WHAT YOU HAVE TO DO: Show each line of the entries below in which the word "blocks" appears.

(Recorded data)
= Beginning of Section =

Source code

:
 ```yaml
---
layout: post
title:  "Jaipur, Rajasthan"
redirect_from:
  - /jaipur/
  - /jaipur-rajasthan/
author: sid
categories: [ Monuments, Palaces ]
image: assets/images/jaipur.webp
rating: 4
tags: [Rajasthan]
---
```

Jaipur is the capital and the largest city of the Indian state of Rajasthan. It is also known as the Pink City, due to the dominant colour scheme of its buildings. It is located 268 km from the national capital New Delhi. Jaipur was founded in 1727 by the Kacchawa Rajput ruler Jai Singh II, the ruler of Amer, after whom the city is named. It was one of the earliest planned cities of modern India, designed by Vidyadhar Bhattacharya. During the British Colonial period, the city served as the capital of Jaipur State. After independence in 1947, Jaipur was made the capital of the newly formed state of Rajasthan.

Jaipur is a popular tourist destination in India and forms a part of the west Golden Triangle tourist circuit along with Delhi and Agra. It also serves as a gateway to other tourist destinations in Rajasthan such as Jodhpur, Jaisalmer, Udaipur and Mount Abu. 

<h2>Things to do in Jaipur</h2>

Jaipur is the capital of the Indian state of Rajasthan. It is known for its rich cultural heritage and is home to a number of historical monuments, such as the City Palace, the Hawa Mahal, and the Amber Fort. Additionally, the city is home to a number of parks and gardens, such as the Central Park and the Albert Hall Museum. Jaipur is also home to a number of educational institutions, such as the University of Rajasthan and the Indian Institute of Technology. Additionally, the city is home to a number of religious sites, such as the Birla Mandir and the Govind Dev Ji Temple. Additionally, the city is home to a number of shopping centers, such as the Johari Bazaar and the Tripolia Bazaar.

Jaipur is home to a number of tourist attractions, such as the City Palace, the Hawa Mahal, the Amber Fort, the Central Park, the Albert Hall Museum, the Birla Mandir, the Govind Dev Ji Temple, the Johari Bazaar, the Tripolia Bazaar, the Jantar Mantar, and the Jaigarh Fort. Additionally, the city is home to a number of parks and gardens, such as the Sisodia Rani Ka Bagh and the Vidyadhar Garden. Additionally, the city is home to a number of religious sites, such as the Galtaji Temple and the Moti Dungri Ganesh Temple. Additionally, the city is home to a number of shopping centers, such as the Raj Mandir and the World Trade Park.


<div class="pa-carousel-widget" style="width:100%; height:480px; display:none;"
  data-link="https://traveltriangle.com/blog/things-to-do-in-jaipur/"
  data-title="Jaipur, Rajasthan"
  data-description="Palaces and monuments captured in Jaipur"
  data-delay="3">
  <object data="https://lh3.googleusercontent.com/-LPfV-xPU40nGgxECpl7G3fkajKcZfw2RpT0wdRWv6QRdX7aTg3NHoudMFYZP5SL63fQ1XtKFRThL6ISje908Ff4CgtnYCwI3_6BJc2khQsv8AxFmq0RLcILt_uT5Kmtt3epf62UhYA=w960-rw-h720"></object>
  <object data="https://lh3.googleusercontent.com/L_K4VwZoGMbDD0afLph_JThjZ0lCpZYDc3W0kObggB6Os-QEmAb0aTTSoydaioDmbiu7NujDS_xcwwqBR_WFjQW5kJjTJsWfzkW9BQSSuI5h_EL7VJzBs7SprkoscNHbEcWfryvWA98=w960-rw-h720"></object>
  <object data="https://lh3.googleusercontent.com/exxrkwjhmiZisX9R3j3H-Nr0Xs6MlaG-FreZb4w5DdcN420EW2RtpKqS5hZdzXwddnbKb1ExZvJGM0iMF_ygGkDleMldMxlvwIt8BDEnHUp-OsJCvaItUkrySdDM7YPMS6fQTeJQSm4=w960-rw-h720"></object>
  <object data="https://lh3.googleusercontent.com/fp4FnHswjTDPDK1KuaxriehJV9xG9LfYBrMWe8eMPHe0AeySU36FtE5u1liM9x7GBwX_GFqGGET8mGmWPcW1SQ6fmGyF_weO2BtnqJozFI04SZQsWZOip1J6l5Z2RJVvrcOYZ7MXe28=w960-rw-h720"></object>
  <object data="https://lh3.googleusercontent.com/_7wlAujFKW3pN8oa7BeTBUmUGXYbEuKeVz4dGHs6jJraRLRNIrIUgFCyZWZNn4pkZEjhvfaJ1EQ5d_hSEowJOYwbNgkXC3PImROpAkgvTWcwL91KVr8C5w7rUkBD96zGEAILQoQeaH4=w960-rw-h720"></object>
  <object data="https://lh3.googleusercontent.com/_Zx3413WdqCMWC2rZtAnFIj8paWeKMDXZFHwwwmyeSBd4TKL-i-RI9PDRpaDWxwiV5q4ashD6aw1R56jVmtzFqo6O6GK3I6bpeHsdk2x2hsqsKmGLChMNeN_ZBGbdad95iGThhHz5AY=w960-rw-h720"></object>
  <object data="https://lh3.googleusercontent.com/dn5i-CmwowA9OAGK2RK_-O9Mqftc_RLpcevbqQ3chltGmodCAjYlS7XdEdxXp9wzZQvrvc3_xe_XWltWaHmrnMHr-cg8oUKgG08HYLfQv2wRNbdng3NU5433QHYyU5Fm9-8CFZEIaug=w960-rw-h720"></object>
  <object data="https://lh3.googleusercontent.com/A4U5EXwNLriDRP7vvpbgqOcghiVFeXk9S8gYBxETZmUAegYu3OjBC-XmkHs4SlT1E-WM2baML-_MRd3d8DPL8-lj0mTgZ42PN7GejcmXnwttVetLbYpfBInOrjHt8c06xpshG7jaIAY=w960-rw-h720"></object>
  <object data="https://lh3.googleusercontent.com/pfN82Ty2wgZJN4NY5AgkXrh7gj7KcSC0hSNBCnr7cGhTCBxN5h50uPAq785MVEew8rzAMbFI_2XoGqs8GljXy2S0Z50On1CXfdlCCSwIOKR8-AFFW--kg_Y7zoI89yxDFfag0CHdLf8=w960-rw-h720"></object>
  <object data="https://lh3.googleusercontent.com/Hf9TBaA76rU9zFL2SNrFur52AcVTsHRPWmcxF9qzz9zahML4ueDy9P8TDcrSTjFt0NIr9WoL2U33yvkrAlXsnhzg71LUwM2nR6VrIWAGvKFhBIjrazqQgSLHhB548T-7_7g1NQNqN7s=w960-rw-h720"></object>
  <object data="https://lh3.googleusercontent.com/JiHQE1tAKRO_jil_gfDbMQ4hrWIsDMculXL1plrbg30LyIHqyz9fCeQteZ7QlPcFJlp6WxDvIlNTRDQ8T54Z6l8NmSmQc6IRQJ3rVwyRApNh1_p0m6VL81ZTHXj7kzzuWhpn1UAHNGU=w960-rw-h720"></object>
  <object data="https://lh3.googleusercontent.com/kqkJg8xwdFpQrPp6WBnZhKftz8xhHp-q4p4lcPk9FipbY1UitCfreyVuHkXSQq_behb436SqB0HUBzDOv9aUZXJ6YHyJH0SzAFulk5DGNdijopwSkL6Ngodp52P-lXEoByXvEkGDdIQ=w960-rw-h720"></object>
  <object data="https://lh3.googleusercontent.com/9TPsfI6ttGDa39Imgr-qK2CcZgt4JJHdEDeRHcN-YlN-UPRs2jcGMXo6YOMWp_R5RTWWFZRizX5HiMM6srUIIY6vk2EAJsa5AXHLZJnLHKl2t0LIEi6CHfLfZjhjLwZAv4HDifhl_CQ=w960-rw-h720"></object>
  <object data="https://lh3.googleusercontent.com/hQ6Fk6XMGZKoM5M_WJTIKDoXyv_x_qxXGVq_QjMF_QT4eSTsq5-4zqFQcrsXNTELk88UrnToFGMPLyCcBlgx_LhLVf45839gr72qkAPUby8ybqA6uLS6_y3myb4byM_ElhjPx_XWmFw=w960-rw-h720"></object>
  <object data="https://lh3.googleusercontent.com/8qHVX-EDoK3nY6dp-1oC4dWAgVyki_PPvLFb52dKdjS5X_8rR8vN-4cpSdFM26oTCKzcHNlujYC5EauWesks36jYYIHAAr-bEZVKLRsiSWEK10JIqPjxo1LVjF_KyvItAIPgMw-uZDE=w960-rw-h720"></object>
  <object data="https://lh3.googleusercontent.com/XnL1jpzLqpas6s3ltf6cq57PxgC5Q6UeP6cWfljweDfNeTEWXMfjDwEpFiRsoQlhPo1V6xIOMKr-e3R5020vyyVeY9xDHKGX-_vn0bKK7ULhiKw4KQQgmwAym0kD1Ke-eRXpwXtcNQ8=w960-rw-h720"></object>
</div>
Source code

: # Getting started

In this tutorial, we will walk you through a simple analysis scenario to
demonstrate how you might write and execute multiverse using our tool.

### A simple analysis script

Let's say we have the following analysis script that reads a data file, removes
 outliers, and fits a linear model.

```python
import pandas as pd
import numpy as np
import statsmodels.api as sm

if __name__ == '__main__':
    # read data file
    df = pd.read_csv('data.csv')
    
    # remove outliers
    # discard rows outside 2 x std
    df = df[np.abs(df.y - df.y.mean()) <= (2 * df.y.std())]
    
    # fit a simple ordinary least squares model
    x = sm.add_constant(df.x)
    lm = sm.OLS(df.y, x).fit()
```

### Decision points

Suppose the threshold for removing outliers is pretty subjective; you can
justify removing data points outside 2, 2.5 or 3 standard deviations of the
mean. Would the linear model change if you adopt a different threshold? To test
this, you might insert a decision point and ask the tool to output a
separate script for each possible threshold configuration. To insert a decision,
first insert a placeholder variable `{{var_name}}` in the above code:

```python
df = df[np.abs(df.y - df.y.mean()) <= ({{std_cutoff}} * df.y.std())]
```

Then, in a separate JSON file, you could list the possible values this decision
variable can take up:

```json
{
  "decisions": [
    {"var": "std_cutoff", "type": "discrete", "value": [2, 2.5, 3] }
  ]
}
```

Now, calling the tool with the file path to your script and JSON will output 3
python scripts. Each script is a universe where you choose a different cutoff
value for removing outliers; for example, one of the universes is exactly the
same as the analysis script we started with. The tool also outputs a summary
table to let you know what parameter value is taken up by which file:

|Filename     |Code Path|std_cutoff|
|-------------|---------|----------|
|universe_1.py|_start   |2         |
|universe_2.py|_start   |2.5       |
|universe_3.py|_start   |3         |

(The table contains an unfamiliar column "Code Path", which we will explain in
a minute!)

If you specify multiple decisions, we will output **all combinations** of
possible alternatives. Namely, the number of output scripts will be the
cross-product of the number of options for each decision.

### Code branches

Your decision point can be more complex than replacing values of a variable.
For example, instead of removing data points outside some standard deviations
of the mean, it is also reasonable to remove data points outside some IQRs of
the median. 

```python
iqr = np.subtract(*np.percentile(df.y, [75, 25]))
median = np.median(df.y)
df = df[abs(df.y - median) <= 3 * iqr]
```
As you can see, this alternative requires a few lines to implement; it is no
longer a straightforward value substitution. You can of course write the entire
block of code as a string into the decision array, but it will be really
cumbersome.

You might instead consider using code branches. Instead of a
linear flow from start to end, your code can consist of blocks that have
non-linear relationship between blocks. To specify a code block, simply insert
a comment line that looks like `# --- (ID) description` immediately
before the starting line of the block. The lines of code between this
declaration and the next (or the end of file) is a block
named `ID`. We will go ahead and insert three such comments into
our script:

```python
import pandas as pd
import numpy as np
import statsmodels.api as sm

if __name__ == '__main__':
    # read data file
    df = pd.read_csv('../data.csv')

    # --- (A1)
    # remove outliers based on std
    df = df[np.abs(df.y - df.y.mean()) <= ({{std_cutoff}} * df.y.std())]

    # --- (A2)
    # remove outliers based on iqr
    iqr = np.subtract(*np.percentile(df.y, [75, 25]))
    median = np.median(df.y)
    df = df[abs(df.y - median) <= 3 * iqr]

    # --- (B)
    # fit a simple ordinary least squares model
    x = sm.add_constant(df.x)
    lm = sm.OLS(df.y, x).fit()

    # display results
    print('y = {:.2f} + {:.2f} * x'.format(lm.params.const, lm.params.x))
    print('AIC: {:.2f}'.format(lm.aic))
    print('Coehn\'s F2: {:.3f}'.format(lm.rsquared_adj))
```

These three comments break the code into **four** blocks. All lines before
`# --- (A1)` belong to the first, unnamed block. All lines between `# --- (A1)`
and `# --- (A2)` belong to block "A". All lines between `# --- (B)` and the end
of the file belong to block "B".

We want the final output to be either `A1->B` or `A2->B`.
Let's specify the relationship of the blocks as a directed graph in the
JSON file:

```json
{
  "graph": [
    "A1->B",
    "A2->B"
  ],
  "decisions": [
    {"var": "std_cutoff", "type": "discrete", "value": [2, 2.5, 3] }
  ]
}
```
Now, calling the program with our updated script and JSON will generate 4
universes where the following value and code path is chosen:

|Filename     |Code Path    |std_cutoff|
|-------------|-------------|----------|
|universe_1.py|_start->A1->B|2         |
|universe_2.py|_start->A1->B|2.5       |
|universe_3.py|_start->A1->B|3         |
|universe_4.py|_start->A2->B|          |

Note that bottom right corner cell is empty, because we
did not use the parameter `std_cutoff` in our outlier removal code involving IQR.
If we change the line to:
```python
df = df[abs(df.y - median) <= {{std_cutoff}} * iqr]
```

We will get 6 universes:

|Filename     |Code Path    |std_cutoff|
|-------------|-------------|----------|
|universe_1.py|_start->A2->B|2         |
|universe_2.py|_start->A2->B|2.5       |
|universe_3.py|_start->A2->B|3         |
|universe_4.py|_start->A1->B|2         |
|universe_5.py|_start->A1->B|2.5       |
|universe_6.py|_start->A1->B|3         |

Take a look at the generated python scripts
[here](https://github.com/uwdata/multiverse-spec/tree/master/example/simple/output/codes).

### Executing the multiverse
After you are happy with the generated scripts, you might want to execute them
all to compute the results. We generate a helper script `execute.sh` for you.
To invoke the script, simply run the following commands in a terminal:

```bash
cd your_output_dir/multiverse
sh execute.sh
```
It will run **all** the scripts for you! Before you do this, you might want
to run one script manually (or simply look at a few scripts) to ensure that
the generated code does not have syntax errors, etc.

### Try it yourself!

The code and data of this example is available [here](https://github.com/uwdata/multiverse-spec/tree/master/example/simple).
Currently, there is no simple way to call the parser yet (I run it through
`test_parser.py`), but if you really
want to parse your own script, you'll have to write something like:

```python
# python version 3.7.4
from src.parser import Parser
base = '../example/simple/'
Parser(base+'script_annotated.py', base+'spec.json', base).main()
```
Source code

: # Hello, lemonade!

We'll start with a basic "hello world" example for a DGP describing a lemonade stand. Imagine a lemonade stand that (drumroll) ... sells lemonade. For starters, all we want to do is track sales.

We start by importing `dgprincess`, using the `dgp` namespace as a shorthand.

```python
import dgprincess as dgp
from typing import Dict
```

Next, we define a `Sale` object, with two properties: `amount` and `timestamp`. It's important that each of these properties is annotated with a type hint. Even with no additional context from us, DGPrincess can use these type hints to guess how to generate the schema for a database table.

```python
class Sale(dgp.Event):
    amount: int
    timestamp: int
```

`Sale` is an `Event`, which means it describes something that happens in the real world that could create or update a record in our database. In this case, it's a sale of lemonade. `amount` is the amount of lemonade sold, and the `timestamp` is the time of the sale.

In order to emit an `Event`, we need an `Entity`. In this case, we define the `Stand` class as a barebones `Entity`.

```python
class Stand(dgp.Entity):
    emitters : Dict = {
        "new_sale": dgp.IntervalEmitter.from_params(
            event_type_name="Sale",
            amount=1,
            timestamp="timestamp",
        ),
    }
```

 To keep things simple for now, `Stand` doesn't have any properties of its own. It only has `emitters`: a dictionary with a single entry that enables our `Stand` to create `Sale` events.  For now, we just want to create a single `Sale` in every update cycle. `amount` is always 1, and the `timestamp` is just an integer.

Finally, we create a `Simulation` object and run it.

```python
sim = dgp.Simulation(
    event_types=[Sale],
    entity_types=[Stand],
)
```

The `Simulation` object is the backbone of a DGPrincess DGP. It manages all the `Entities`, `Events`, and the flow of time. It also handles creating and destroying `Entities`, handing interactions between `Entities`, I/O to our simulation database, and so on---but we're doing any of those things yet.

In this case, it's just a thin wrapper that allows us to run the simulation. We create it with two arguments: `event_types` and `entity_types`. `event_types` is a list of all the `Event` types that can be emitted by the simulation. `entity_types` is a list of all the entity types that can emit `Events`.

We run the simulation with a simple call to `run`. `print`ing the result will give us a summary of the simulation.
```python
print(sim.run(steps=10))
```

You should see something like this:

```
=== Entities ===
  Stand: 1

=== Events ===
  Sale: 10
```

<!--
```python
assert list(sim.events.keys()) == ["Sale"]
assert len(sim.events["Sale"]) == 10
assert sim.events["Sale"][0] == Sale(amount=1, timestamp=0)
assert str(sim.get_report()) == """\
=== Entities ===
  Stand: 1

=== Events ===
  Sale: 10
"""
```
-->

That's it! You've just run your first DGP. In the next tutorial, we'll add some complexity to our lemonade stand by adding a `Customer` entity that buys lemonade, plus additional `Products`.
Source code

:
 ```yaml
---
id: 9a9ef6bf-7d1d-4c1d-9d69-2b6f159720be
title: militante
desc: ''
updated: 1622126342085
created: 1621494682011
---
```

= End of Section =

ANSWER SECTION:
linear flow from start to end, your code can consist of blocks that have
non-linear relationship between blocks. To specify a code block, simply insert
These three comments break the code into **four** blocks. All lines before
Let's specify the relationship of the blocks as a directed graph in the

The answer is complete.